Unmaking America's Water Crisis

ebook
1 of 1 copy available
1 of 1 copy available
Americans see water as abundant and cheap: we turn on the faucet and out it gushes, for less than a penny a gallon. We use more water than any other culture in the world, much to quench what’s now our largest crop—the lawn. Yet most Americans cannot name the river or aquifer that flows to our taps, irrigates our food, and produces our electricity. And most don’t realize these freshwater sources are in deep trouble.
Blue Revolution exposes the truth about the water crisis—driven not as much by lawn sprinklers as by a tradition that has encouraged everyone, from homeowners to farmers to utilities, to tap more and more. But the book also offers much reason for hope. Award-winning journalist Cynthia Barnett argues that the best solution is also the simplest and least expensive: a water ethic for America. Just as the green movement helped build awareness about energy and sustainability, so a blue movement will reconnect Americans to their water, helping us value and conserve our most life-giving resource. Avoiding past mistakes, living within our water means, and turning to “local water” as we do local foods are all part of this new, blue revolution.

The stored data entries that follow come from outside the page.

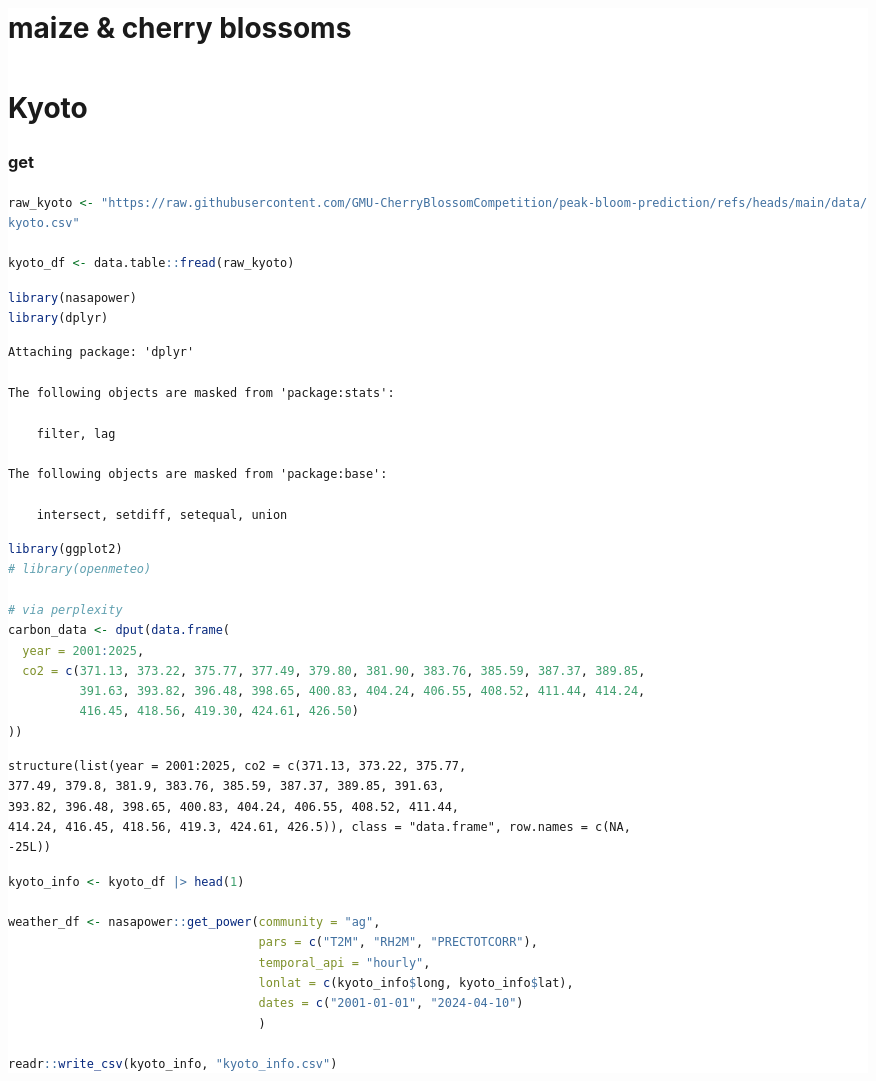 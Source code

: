# maize & cherry blossoms


# Kyoto

### get

``` r
raw_kyoto <- "https://raw.githubusercontent.com/GMU-CherryBlossomCompetition/peak-bloom-prediction/refs/heads/main/data/kyoto.csv"

kyoto_df <- data.table::fread(raw_kyoto)
```

``` r
library(nasapower)
library(dplyr)
```


    Attaching package: 'dplyr'

    The following objects are masked from 'package:stats':

        filter, lag

    The following objects are masked from 'package:base':

        intersect, setdiff, setequal, union

``` r
library(ggplot2)
# library(openmeteo)

# via perplexity
carbon_data <- dput(data.frame(
  year = 2001:2025,
  co2 = c(371.13, 373.22, 375.77, 377.49, 379.80, 381.90, 383.76, 385.59, 387.37, 389.85, 
          391.63, 393.82, 396.48, 398.65, 400.83, 404.24, 406.55, 408.52, 411.44, 414.24, 
          416.45, 418.56, 419.30, 424.61, 426.50)
))
```

    structure(list(year = 2001:2025, co2 = c(371.13, 373.22, 375.77, 
    377.49, 379.8, 381.9, 383.76, 385.59, 387.37, 389.85, 391.63, 
    393.82, 396.48, 398.65, 400.83, 404.24, 406.55, 408.52, 411.44, 
    414.24, 416.45, 418.56, 419.3, 424.61, 426.5)), class = "data.frame", row.names = c(NA, 
    -25L))

``` r
kyoto_info <- kyoto_df |> head(1)

weather_df <- nasapower::get_power(community = "ag", 
                                   pars = c("T2M", "RH2M", "PRECTOTCORR"),
                                   temporal_api = "hourly", 
                                   lonlat = c(kyoto_info$long, kyoto_info$lat),
                                   dates = c("2001-01-01", "2024-04-10")
                                   )

readr::write_csv(kyoto_info, "kyoto_info.csv")
```

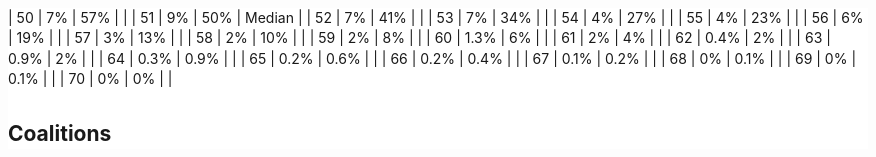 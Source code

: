 | 50 | 7% | 57% |  |
| 51 | 9% | 50% | Median |
| 52 | 7% | 41% |  |
| 53 | 7% | 34% |  |
| 54 | 4% | 27% |  |
| 55 | 4% | 23% |  |
| 56 | 6% | 19% |  |
| 57 | 3% | 13% |  |
| 58 | 2% | 10% |  |
| 59 | 2% | 8% |  |
| 60 | 1.3% | 6% |  |
| 61 | 2% | 4% |  |
| 62 | 0.4% | 2% |  |
| 63 | 0.9% | 2% |  |
| 64 | 0.3% | 0.9% |  |
| 65 | 0.2% | 0.6% |  |
| 66 | 0.2% | 0.4% |  |
| 67 | 0.1% | 0.2% |  |
| 68 | 0% | 0.1% |  |
| 69 | 0% | 0.1% |  |
| 70 | 0% | 0% |  |


## Coalitions
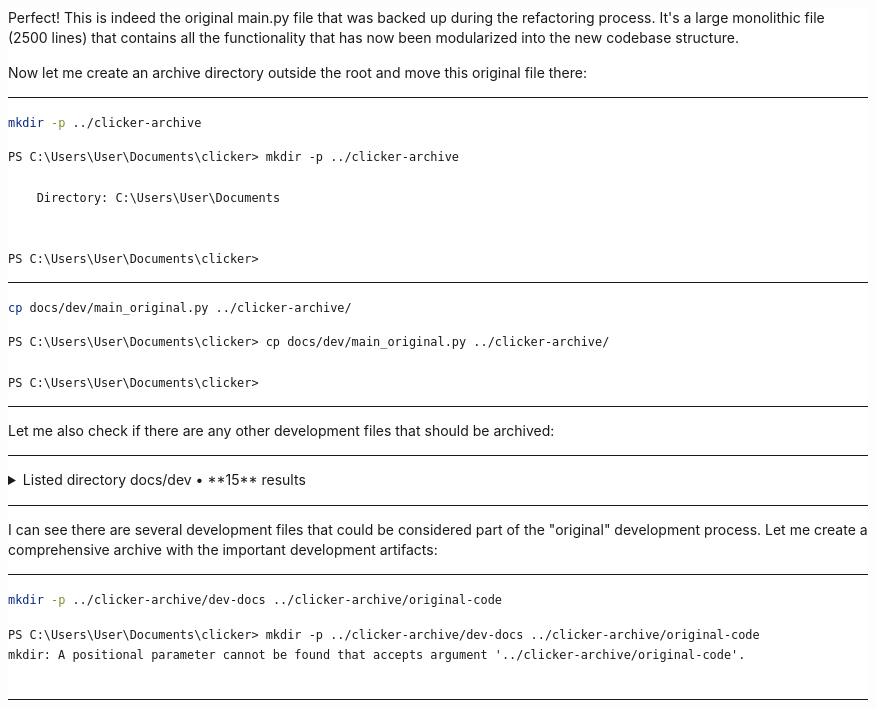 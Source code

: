 Perfect! This is indeed the original main.py file that was backed up during the refactoring process. It's a large monolithic file (2500 lines) that contains all the functionality that has now been modularized into the new codebase structure.

Now let me create an archive directory outside the root and move this original file there:

---

```bash
mkdir -p ../clicker-archive
```

```
PS C:\Users\User\Documents\clicker> mkdir -p ../clicker-archive

    Directory: C:\Users\User\Documents


PS C:\Users\User\Documents\clicker>
```

---

```bash
cp docs/dev/main_original.py ../clicker-archive/
```

```
PS C:\Users\User\Documents\clicker> cp docs/dev/main_original.py ../clicker-archive/

PS C:\Users\User\Documents\clicker>
```

---

Let me also check if there are any other development files that should be archived:

---

<details><summary>Listed directory docs/dev • **15** results</summary></details>

---

I can see there are several development files that could be considered part of the "original" development process. Let me create a comprehensive archive with the important development artifacts:

---

```bash
mkdir -p ../clicker-archive/dev-docs ../clicker-archive/original-code
```

```
PS C:\Users\User\Documents\clicker> mkdir -p ../clicker-archive/dev-docs ../clicker-archive/original-code
mkdir: A positional parameter cannot be found that accepts argument '../clicker-archive/original-code'.


```

---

Reporting from across the country and around the globe, Barnett shows how people, businesses, and governments have come together to dramatically reduce water use and reverse the water crisis. Entire metro areas, such as San Antonio, Texas, have halved per capita water use. Singapore’s “closed water loop” recycles every drop. New technologies can slash agricultural irrigation in half: businesses can save a lot of water—and a lot of money—with designs as simple as recycling air-conditioning condensate.

The first book to call for a national water ethic, Blue Revolution is also a powerful meditation on water and community in America.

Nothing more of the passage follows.